The intersection prevents privilege escalation: even if a user is an admin, a low-privilege client (like a public dashboard) cannot access admin-only resources.
Subject Types
| Type | Identification | Authorization Source |
|---|---|---|
| User | JWT sub claim present |
Group hierarchy + Client scopes |
| Service | JWT client_id claim, no sub |
Client scopes only |
| Anonymous | No JWT provided | Limited to open resources |
Group Hierarchy
Users are assigned to groups in Keycloak.
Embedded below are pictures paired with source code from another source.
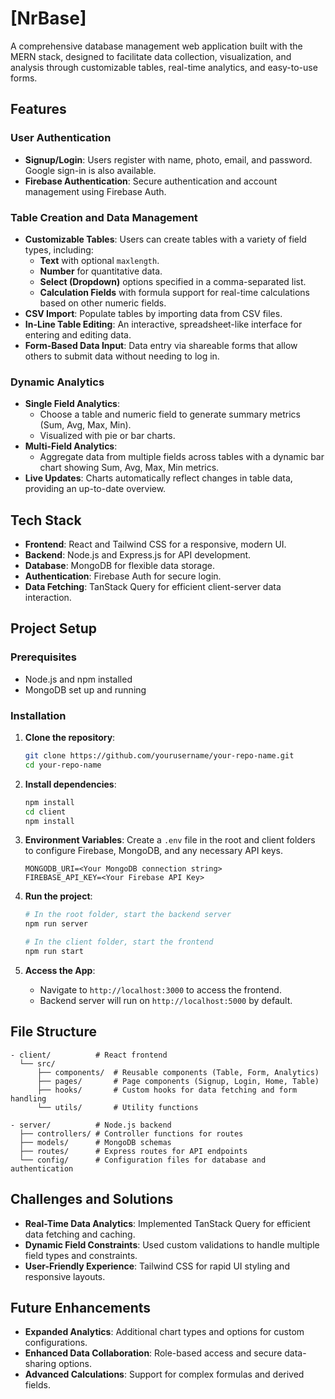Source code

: # [NrBase]

A comprehensive database management web application built with the MERN stack, designed to facilitate data collection, visualization, and analysis through customizable tables, real-time analytics, and easy-to-use forms.

## Features

### User Authentication
- **Signup/Login**: Users register with name, photo, email, and password. Google sign-in is also available.
- **Firebase Authentication**: Secure authentication and account management using Firebase Auth.

### Table Creation and Data Management
- **Customizable Tables**: Users can create tables with a variety of field types, including:
  - **Text** with optional `maxlength`.
  - **Number** for quantitative data.
  - **Select (Dropdown)** options specified in a comma-separated list.
  - **Calculation Fields** with formula support for real-time calculations based on other numeric fields.
- **CSV Import**: Populate tables by importing data from CSV files.
- **In-Line Table Editing**: An interactive, spreadsheet-like interface for entering and editing data.
- **Form-Based Data Input**: Data entry via shareable forms that allow others to submit data without needing to log in.

### Dynamic Analytics
- **Single Field Analytics**:
  - Choose a table and numeric field to generate summary metrics (Sum, Avg, Max, Min).
  - Visualized with pie or bar charts.
- **Multi-Field Analytics**:
  - Aggregate data from multiple fields across tables with a dynamic bar chart showing Sum, Avg, Max, Min metrics.
- **Live Updates**: Charts automatically reflect changes in table data, providing an up-to-date overview.

## Tech Stack

- **Frontend**: React and Tailwind CSS for a responsive, modern UI.
- **Backend**: Node.js and Express.js for API development.
- **Database**: MongoDB for flexible data storage.
- **Authentication**: Firebase Auth for secure login.
- **Data Fetching**: TanStack Query for efficient client-server data interaction.

## Project Setup

### Prerequisites
- Node.js and npm installed
- MongoDB set up and running

### Installation

1. **Clone the repository**:
   ```bash
   git clone https://github.com/yourusername/your-repo-name.git
   cd your-repo-name
   ```

2. **Install dependencies**:
   ```bash
   npm install
   cd client
   npm install
   ```

3. **Environment Variables**: Create a `.env` file in the root and client folders to configure Firebase, MongoDB, and any necessary API keys.
   ```plaintext
   MONGODB_URI=<Your MongoDB connection string>
   FIREBASE_API_KEY=<Your Firebase API Key>
   ```
   
4. **Run the project**:
   ```bash
   # In the root folder, start the backend server
   npm run server

   # In the client folder, start the frontend
   npm run start
   ```

5. **Access the App**:
   - Navigate to `http://localhost:3000` to access the frontend.
   - Backend server will run on `http://localhost:5000` by default.

## File Structure

```
- client/          # React frontend
  └── src/
      ├── components/  # Reusable components (Table, Form, Analytics)
      ├── pages/       # Page components (Signup, Login, Home, Table)
      ├── hooks/       # Custom hooks for data fetching and form handling
      └── utils/       # Utility functions

- server/          # Node.js backend
  ├── controllers/ # Controller functions for routes
  ├── models/      # MongoDB schemas
  ├── routes/      # Express routes for API endpoints
  └── config/      # Configuration files for database and authentication
```

## Challenges and Solutions

- **Real-Time Data Analytics**: Implemented TanStack Query for efficient data fetching and caching.
- **Dynamic Field Constraints**: Used custom validations to handle multiple field types and constraints.
- **User-Friendly Experience**: Tailwind CSS for rapid UI styling and responsive layouts.

## Future Enhancements

- **Expanded Analytics**: Additional chart types and options for custom configurations.
- **Enhanced Data Collaboration**: Role-based access and secure data-sharing options.
- **Advanced Calculations**: Support for complex formulas and derived fields.
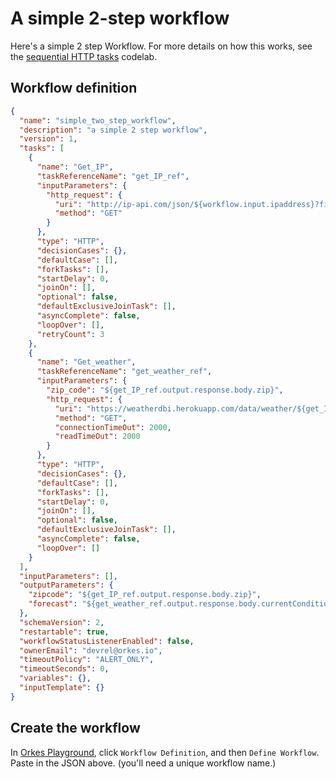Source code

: # A simple 2-step workflow

Here's a simple 2 step Workflow. For more details on how this works, see the [sequential HTTP tasks](/content/docs/codelab/sequentialHTTPtasks) codelab.

## Workflow definition

```json
{
  "name": "simple_two_step_workflow",
  "description": "a simple 2 step workflow",
  "version": 1,
  "tasks": [
    {
      "name": "Get_IP",
      "taskReferenceName": "get_IP_ref",
      "inputParameters": {
        "http_request": {
          "uri": "http://ip-api.com/json/${workflow.input.ipaddress}?fields=status,message,country,countryCode,region,regionName,city,zip,lat,lon,timezone,offset,isp,org,as,query",
          "method": "GET"
        }
      },
      "type": "HTTP",
      "decisionCases": {},
      "defaultCase": [],
      "forkTasks": [],
      "startDelay": 0,
      "joinOn": [],
      "optional": false,
      "defaultExclusiveJoinTask": [],
      "asyncComplete": false,
      "loopOver": [],
      "retryCount": 3
    },
    {
      "name": "Get_weather",
      "taskReferenceName": "get_weather_ref",
      "inputParameters": {
        "zip_code": "${get_IP_ref.output.response.body.zip}",
        "http_request": {
          "uri": "https://weatherdbi.herokuapp.com/data/weather/${get_IP_ref.output.response.body.zip}",
          "method": "GET",
          "connectionTimeOut": 2000,
          "readTimeOut": 2000
        }
      },
      "type": "HTTP",
      "decisionCases": {},
      "defaultCase": [],
      "forkTasks": [],
      "startDelay": 0,
      "joinOn": [],
      "optional": false,
      "defaultExclusiveJoinTask": [],
      "asyncComplete": false,
      "loopOver": []
    }
  ],
  "inputParameters": [],
  "outputParameters": {
    "zipcode": "${get_IP_ref.output.response.body.zip}",
    "forecast": "${get_weather_ref.output.response.body.currentConditions.comment}"
  },
  "schemaVersion": 2,
  "restartable": true,
  "workflowStatusListenerEnabled": false,
  "ownerEmail": "devrel@orkes.io",
  "timeoutPolicy": "ALERT_ONLY",
  "timeoutSeconds": 0,
  "variables": {},
  "inputTemplate": {}
}
```

## Create the workflow

In [Orkes Playground](https://play.orkes.io), click `Workflow Definition`, and then `Define Workflow`. Paste in the JSON above. (you'll need a unique workflow name.)
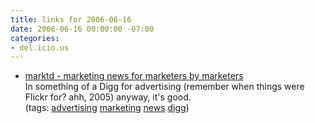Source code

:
 ```yaml
---
title: links for 2006-06-16
date: 2006-06-16 00:00:00 -07:00
categories:
- del.icio.us
---
```


<ul class="delicious">
	<li>
		<div class="delicious-link"><a href="http://www.marktd.com/">marktd - marketing news for marketers by marketers</a></div>
		<div class="delicious-extended">In something of a Digg for advertising (remember when things were Flickr for? ahh, 2005) anyway, it's good.</div>
		<div class="delicious-tags">(tags: <a href="http://del.icio.us/torrez/advertising">advertising</a> <a href="http://del.icio.us/torrez/marketing">marketing</a> <a href="http://del.icio.us/torrez/news">news</a> <a href="http://del.icio.us/torrez/digg">digg</a>)</div>
	</li>
</ul>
Groups have a hierarchy with level inheritance:
| Group | Level | Access |
|---|---|---|
| admins | 4 | Full platform access |
| managers | 3 | Operational access, simulations |
| editors | 2 | Write access to non-restricted resources |
| viewers | 1 | Read-only access to internal resources |
| (none) | 0 | Anonymous / no group membership |
Higher levels inherit all permissions of lower levels.
Resource Types
| Resource | Policy Package | Description |
|---|---|---|
dataset |
celine.dataset.access |
Data access control with row-level filtering |
pipeline |
celine.pipeline.state |
Pipeline state machine transitions |
dt |
celine.dt.access |
Digital twin API access |
topic |
celine.mqtt.acl |
MQTT topic publish/subscribe |
userdata |
celine.userdata.access |
User-owned resources |
Policy Engine
Why OPA?
Open Policy Agent provides declarative, testable, decoupled policies in Rego. It is a CNCF graduated project widely adopted for authorization use cases.
Embedded vs. Sidecar
The policy service uses embedded OPA (via regorus, a Rust implementation):
| Approach | Latency | Deployment | Best For |
|---|---|---|---|
| Embedded (current) | ~0.1-0.5ms | Single service | Centralized, moderate scale |
| Sidecar per service | ~0.1ms | Container per service | High throughput, low latency |
| Remote OPA | ~1-5ms | Separate deployment | Shared policies, simple services |
For high-throughput services, the architecture can evolve to sidecars that pull policy bundles from this central service.
Policy Packages
policies/celine/
├── common/
│ ├── subject.rego # is_user, is_service, has_scope(), in_group()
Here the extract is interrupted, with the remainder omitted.